Cities and counties along the southern border are struggling to deal with the influx of migrants as a result of the Biden administration’s border policies.
Officials in Tucson and Pima County, Arizona are scrambling to find housing for migrants expected in late March when federal funding ends.
Suggestions include sending migrants to Davis-Monthan Air Force Base or Phoenix.
NEW: We were live on the air as the first of many Border Patrol buses began arriving and mass releasing hundreds of illegal immigrants to San Diego’s streets. We spoke to many of them live – they are from all around the world and they are planning to go to blue cities in U.S. pic.twitter.com/7AZlNL0TFP
— Bill Melugin (@BillMelugin_) February 23, 2024
Pima County says caring for migrants costs $1 million per month. Officials in San Diego face a similar crisis as federal shelters run out of funds.
Pima County Administrator Jan Lesher said, “What we are about to experience with street releases is homelessness on steroids.”
“But every dollar spent helping legally processed asylum seekers move on to their destination cities will be a dollar we can’t spend on county residents who are struggling financially to afford adequate housing, or who are suffering from mental illness or drug and alcohol addiction,” he continued.
Mayor Bill Wells of El Cajon, California warned of migrants congregating in streets as Border Patrol expects daily drop-offs in the city to increase from 300 to 1,000.
Mayor Wells claimed, in the past few months, “100,000 migrants come across the San Diego border.”
“A lot of those have been absorbed by this county shelter that used taxpayer money,” he explained.
Adding, “They asked for $3 million and they spent over $6 million and now they say they’re out of money.
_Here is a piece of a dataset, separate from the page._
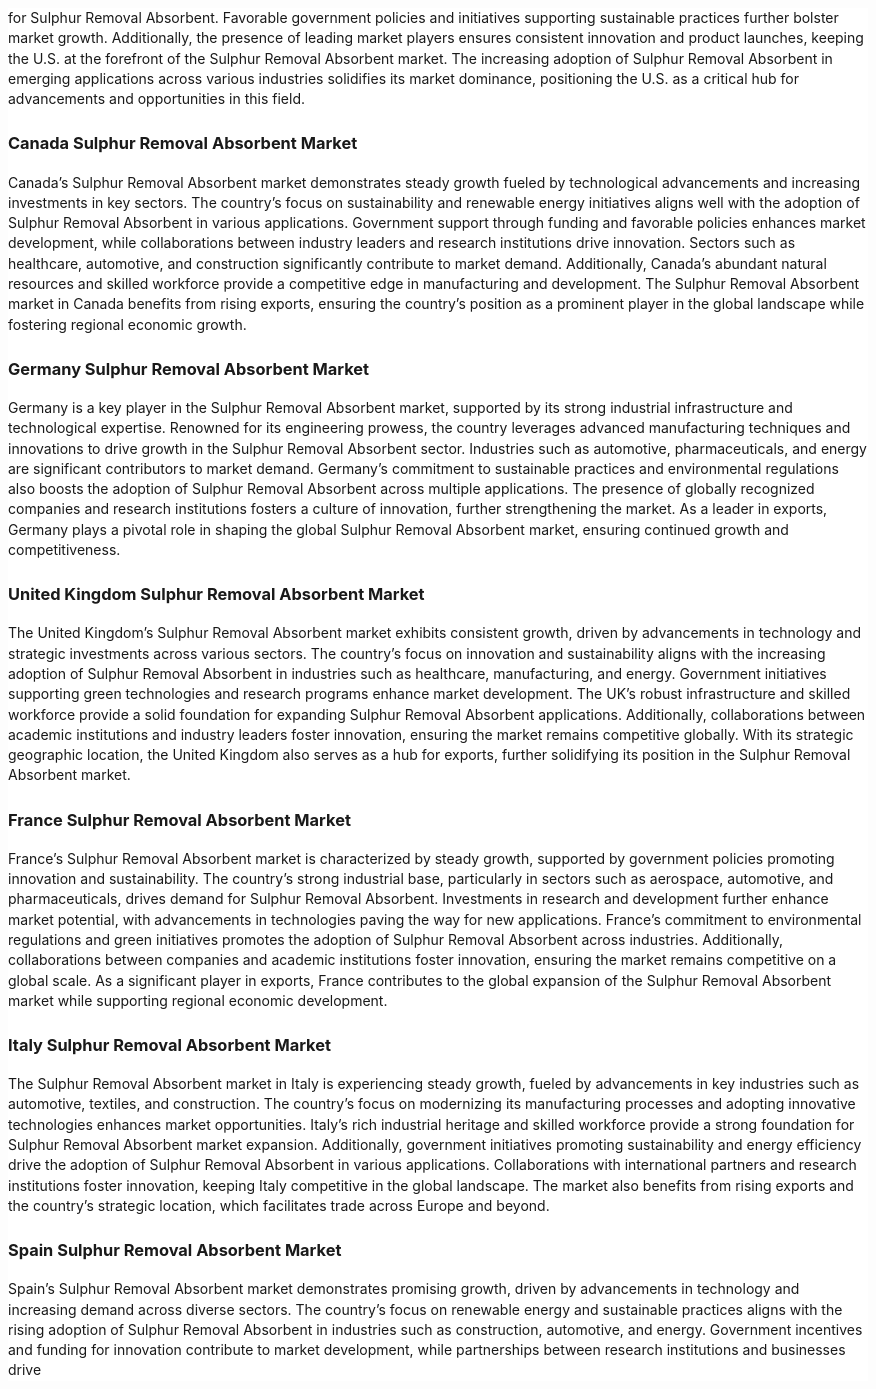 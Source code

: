 for Sulphur Removal Absorbent. Favorable government policies and initiatives supporting sustainable practices further bolster market growth. Additionally, the presence of leading market players ensures consistent innovation and product launches, keeping the U.S. at the forefront of the Sulphur Removal Absorbent market. The increasing adoption of Sulphur Removal Absorbent in emerging applications across various industries solidifies its market dominance, positioning the U.S. as a critical hub for advancements and opportunities in this field.</p><h3>Canada Sulphur Removal Absorbent Market</h3><p>Canada&rsquo;s Sulphur Removal Absorbent market demonstrates steady growth fueled by technological advancements and increasing investments in key sectors. The country&rsquo;s focus on sustainability and renewable energy initiatives aligns well with the adoption of Sulphur Removal Absorbent in various applications. Government support through funding and favorable policies enhances market development, while collaborations between industry leaders and research institutions drive innovation. Sectors such as healthcare, automotive, and construction significantly contribute to market demand. Additionally, Canada&rsquo;s abundant natural resources and skilled workforce provide a competitive edge in manufacturing and development. The Sulphur Removal Absorbent market in Canada benefits from rising exports, ensuring the country&rsquo;s position as a prominent player in the global landscape while fostering regional economic growth.</p><h3>Germany Sulphur Removal Absorbent Market</h3><p>Germany is a key player in the Sulphur Removal Absorbent market, supported by its strong industrial infrastructure and technological expertise. Renowned for its engineering prowess, the country leverages advanced manufacturing techniques and innovations to drive growth in the Sulphur Removal Absorbent sector. Industries such as automotive, pharmaceuticals, and energy are significant contributors to market demand. Germany&rsquo;s commitment to sustainable practices and environmental regulations also boosts the adoption of Sulphur Removal Absorbent across multiple applications. The presence of globally recognized companies and research institutions fosters a culture of innovation, further strengthening the market. As a leader in exports, Germany plays a pivotal role in shaping the global Sulphur Removal Absorbent market, ensuring continued growth and competitiveness.</p><h3>United Kingdom Sulphur Removal Absorbent Market</h3><p>The United Kingdom&rsquo;s Sulphur Removal Absorbent market exhibits consistent growth, driven by advancements in technology and strategic investments across various sectors. The country&rsquo;s focus on innovation and sustainability aligns with the increasing adoption of Sulphur Removal Absorbent in industries such as healthcare, manufacturing, and energy. Government initiatives supporting green technologies and research programs enhance market development. The UK&rsquo;s robust infrastructure and skilled workforce provide a solid foundation for expanding Sulphur Removal Absorbent applications. Additionally, collaborations between academic institutions and industry leaders foster innovation, ensuring the market remains competitive globally. With its strategic geographic location, the United Kingdom also serves as a hub for exports, further solidifying its position in the Sulphur Removal Absorbent market.</p><h3>France Sulphur Removal Absorbent Market</h3><p>France&rsquo;s Sulphur Removal Absorbent market is characterized by steady growth, supported by government policies promoting innovation and sustainability. The country&rsquo;s strong industrial base, particularly in sectors such as aerospace, automotive, and pharmaceuticals, drives demand for Sulphur Removal Absorbent. Investments in research and development further enhance market potential, with advancements in technologies paving the way for new applications. France&rsquo;s commitment to environmental regulations and green initiatives promotes the adoption of Sulphur Removal Absorbent across industries. Additionally, collaborations between companies and academic institutions foster innovation, ensuring the market remains competitive on a global scale. As a significant player in exports, France contributes to the global expansion of the Sulphur Removal Absorbent market while supporting regional economic development.</p><h3>Italy Sulphur Removal Absorbent Market</h3><p>The Sulphur Removal Absorbent market in Italy is experiencing steady growth, fueled by advancements in key industries such as automotive, textiles, and construction. The country&rsquo;s focus on modernizing its manufacturing processes and adopting innovative technologies enhances market opportunities. Italy&rsquo;s rich industrial heritage and skilled workforce provide a strong foundation for Sulphur Removal Absorbent market expansion. Additionally, government initiatives promoting sustainability and energy efficiency drive the adoption of Sulphur Removal Absorbent in various applications. Collaborations with international partners and research institutions foster innovation, keeping Italy competitive in the global landscape. The market also benefits from rising exports and the country&rsquo;s strategic location, which facilitates trade across Europe and beyond.</p><h3>Spain Sulphur Removal Absorbent Market</h3><p>Spain&rsquo;s Sulphur Removal Absorbent market demonstrates promising growth, driven by advancements in technology and increasing demand across diverse sectors. The country&rsquo;s focus on renewable energy and sustainable practices aligns with the rising adoption of Sulphur Removal Absorbent in industries such as construction, automotive, and energy. Government incentives and funding for innovation contribute to market development, while partnerships between research institutions and businesses drive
So, we’re going to see migrants congregating in our streets.”
“I think it’s going to become a pretty serious problem pretty quickly,” warned the mayor.
“The Border Patrol tells us we’re going to go from about 300 drop-offs a day to maybe a thousand drop-offs a day.”
Mayor Wells said, “They spent up to $8,000 per person per month to put somebody up in a hotel, and they seem to have no problem spending that kind of money. It ruins the neighborhoods, it destroys the hotels, it destroys our security infrastructure. And it’s really bad for everybody.”
Both cities have exhausted millions in taxpayer dollars on temporary migrant housing and support.